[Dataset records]
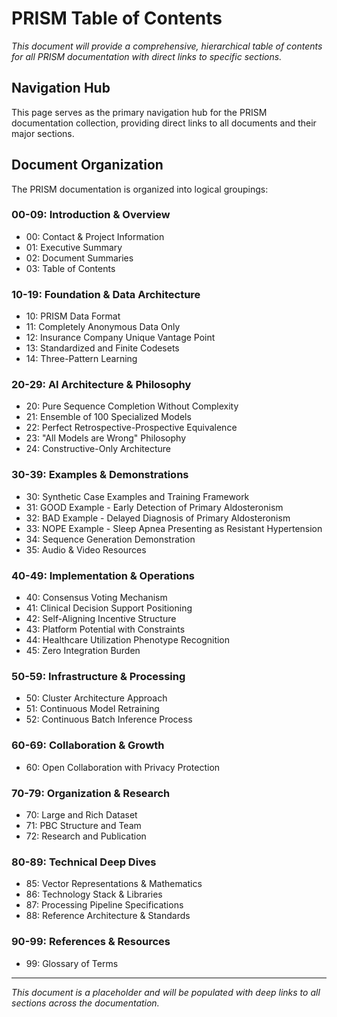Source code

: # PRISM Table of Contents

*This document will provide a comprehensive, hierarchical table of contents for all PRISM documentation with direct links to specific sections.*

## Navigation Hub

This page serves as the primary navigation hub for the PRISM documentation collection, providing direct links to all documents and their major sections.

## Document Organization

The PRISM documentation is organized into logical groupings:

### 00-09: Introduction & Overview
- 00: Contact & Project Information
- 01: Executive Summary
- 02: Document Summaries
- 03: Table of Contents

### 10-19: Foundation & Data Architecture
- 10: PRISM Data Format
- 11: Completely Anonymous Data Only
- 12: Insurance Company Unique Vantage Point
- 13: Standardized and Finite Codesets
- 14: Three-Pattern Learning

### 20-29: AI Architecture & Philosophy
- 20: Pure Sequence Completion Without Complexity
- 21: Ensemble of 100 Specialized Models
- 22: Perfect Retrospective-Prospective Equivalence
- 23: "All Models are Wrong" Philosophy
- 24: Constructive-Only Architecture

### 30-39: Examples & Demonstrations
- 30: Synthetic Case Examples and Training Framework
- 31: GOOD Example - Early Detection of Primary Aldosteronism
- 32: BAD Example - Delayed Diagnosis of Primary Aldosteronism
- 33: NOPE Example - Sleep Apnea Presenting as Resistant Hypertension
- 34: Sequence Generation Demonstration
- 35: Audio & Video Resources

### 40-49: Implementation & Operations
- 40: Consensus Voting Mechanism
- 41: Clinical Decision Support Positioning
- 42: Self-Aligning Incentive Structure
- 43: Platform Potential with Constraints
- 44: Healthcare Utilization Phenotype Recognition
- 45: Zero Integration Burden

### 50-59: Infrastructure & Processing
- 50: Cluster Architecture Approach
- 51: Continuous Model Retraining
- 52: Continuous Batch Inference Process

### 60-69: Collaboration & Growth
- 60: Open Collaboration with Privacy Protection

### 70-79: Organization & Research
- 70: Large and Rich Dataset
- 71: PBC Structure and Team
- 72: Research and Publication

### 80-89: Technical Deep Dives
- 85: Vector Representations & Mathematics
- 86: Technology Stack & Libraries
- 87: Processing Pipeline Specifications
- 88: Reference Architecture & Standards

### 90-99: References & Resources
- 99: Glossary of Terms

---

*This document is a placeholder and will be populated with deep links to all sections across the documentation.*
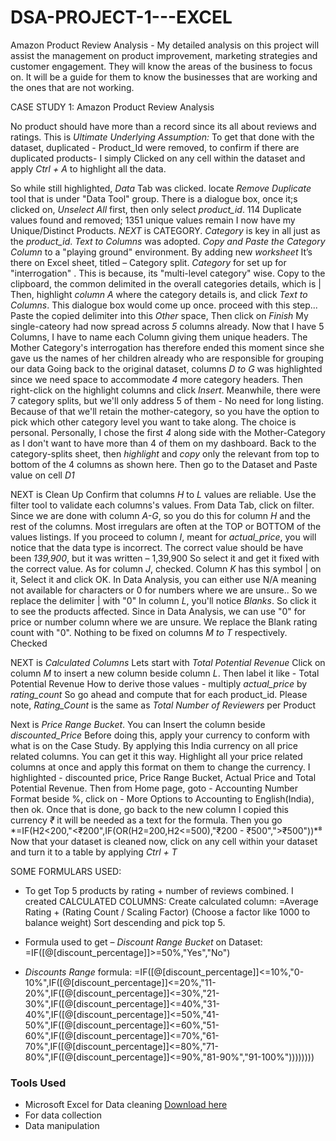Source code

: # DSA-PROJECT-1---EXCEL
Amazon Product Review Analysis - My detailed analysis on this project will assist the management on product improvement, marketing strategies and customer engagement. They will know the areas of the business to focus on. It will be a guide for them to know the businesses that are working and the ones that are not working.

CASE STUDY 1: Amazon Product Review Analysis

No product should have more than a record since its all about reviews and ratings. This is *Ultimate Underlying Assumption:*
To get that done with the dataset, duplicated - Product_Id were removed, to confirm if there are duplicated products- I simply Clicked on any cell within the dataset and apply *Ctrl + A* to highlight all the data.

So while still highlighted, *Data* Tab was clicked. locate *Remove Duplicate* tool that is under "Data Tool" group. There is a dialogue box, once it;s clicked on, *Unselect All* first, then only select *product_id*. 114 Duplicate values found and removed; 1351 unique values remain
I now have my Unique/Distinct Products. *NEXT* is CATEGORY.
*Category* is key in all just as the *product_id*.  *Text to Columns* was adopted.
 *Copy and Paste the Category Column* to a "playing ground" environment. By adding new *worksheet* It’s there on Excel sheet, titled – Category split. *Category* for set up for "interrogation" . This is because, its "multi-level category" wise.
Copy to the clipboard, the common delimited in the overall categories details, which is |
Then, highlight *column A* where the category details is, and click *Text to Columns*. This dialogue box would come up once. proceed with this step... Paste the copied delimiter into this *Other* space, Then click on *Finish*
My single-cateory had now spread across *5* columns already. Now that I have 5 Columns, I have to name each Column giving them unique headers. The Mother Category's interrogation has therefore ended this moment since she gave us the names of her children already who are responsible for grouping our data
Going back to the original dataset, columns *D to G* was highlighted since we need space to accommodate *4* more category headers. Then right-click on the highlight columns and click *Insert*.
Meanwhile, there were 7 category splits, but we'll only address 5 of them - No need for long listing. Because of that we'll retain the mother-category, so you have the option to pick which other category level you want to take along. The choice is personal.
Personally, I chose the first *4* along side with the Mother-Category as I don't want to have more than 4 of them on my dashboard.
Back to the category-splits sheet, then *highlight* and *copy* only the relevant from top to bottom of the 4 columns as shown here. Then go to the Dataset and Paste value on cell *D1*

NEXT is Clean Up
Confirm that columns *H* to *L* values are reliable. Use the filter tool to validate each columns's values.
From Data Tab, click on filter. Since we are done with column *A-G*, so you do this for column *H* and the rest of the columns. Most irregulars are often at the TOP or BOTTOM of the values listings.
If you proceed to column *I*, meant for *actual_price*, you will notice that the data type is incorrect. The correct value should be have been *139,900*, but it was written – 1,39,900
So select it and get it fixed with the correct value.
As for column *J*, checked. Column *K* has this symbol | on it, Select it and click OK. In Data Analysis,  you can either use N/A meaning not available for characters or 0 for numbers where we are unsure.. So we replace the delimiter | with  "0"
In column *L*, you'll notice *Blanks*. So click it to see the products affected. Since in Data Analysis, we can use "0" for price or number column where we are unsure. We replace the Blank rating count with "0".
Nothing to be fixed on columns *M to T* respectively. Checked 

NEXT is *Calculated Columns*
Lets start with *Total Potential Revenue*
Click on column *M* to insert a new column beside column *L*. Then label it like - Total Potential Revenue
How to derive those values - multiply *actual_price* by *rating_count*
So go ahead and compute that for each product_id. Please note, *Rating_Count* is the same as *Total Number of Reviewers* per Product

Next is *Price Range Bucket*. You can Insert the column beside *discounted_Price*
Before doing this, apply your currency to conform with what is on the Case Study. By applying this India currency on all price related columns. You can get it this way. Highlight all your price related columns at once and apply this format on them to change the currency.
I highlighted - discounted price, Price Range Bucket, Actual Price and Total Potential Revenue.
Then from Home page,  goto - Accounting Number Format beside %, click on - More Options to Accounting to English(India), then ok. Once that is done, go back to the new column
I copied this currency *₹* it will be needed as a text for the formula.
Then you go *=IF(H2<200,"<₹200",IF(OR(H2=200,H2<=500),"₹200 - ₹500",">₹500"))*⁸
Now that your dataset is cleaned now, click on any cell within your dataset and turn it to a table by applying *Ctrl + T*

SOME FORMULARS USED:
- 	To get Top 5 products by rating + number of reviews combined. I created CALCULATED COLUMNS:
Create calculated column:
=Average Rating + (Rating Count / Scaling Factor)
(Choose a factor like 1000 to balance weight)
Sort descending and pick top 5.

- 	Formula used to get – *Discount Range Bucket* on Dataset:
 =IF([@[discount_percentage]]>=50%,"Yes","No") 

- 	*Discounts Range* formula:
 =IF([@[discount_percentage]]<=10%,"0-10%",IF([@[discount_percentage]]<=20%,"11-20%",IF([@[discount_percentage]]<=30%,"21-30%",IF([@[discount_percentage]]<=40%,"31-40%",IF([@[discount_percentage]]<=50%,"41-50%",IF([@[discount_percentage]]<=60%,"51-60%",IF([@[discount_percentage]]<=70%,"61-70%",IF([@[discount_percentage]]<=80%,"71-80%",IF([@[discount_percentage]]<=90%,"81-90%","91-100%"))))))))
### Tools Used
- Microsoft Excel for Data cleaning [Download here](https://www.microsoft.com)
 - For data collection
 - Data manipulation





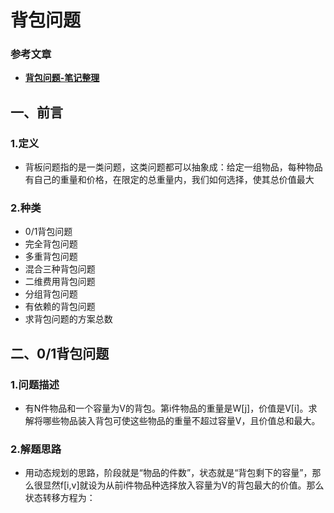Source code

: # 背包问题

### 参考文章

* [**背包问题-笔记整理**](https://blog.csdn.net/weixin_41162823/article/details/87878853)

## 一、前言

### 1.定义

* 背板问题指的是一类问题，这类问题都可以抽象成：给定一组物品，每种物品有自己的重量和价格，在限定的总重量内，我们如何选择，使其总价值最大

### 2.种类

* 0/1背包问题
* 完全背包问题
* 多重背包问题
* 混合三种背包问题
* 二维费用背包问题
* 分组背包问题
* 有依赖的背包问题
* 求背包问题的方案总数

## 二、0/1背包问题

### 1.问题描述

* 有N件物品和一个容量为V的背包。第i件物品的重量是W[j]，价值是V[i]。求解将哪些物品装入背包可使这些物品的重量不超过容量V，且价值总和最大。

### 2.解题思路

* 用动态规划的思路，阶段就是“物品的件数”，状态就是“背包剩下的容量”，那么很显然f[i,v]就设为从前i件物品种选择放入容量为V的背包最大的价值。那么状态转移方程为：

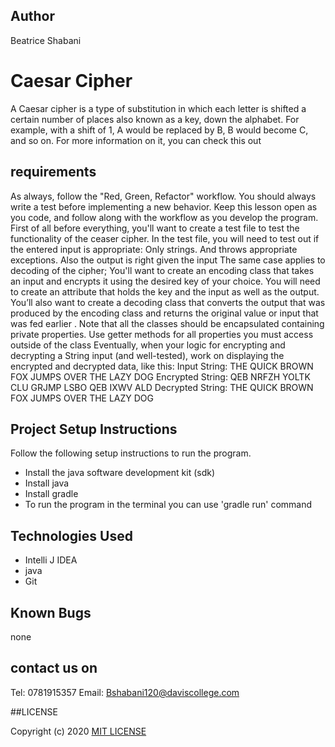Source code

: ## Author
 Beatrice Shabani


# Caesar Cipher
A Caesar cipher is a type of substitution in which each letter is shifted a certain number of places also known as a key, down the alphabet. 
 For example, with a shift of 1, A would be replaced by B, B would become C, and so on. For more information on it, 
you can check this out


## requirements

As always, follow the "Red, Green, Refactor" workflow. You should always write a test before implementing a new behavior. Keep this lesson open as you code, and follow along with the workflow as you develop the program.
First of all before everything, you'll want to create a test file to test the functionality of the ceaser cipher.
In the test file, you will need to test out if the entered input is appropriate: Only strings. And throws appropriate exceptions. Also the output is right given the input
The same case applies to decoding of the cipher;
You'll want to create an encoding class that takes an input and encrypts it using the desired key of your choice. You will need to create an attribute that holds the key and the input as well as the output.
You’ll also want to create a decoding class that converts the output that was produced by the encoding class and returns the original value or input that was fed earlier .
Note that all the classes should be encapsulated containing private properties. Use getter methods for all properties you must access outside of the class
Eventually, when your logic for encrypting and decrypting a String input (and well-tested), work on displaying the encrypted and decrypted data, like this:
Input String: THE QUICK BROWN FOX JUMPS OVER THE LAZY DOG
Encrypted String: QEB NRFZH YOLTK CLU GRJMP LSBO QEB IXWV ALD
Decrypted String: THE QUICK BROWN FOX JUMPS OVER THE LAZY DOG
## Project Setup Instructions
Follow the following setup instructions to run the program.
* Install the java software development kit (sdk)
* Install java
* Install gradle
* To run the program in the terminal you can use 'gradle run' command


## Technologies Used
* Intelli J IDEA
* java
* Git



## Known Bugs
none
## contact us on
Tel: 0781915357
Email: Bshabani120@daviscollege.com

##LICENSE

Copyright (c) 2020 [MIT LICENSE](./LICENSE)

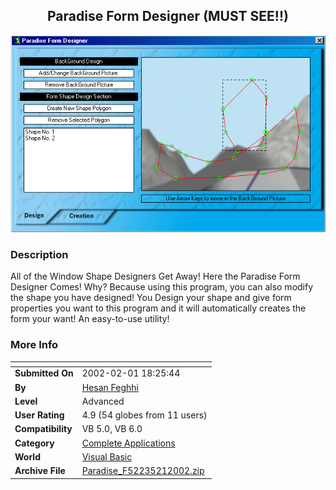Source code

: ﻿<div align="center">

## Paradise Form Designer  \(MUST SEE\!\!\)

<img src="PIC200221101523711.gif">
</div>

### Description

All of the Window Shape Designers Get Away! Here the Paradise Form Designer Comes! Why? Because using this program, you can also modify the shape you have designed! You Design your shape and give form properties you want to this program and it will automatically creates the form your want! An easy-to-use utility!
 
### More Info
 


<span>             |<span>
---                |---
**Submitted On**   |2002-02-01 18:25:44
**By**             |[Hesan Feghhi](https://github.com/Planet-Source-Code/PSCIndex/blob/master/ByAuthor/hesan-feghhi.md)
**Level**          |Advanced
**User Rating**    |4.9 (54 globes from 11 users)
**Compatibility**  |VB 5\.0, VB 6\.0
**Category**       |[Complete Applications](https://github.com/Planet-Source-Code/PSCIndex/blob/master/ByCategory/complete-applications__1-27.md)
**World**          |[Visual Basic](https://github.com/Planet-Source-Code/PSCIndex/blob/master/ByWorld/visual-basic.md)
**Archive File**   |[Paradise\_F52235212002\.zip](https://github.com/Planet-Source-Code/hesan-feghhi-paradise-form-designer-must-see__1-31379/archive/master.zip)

WORK REQUEST ::
Nothing but the lines from the start of the records through the line holding "- 60: Open Collaboration" should be printed, exactly as written and with the pictures left out.

TASK SOLUTION ::
Source code

: # PRISM Table of Contents

*This document will provide a comprehensive, hierarchical table of contents for all PRISM documentation with direct links to specific sections.*

## Navigation Hub

This page serves as the primary navigation hub for the PRISM documentation collection, providing direct links to all documents and their major sections.

## Document Organization

The PRISM documentation is organized into logical groupings:

### 00-09: Introduction & Overview
- 00: Contact & Project Information
- 01: Executive Summary
- 02: Document Summaries
- 03: Table of Contents

### 10-19: Foundation & Data Architecture
- 10: PRISM Data Format
- 11: Completely Anonymous Data Only
- 12: Insurance Company Unique Vantage Point
- 13: Standardized and Finite Codesets
- 14: Three-Pattern Learning

### 20-29: AI Architecture & Philosophy
- 20: Pure Sequence Completion Without Complexity
- 21: Ensemble of 100 Specialized Models
- 22: Perfect Retrospective-Prospective Equivalence
- 23: "All Models are Wrong" Philosophy
- 24: Constructive-Only Architecture

### 30-39: Examples & Demonstrations
- 30: Synthetic Case Examples and Training Framework
- 31: GOOD Example - Early Detection of Primary Aldosteronism
- 32: BAD Example - Delayed Diagnosis of Primary Aldosteronism
- 33: NOPE Example - Sleep Apnea Presenting as Resistant Hypertension
- 34: Sequence Generation Demonstration
- 35: Audio & Video Resources

### 40-49: Implementation & Operations
- 40: Consensus Voting Mechanism
- 41: Clinical Decision Support Positioning
- 42: Self-Aligning Incentive Structure
- 43: Platform Potential with Constraints
- 44: Healthcare Utilization Phenotype Recognition
- 45: Zero Integration Burden

### 50-59: Infrastructure & Processing
- 50: Cluster Architecture Approach
- 51: Continuous Model Retraining
- 52: Continuous Batch Inference Process

### 60-69: Collaboration & Growth
- 60: Open Collaboration with Privacy Protection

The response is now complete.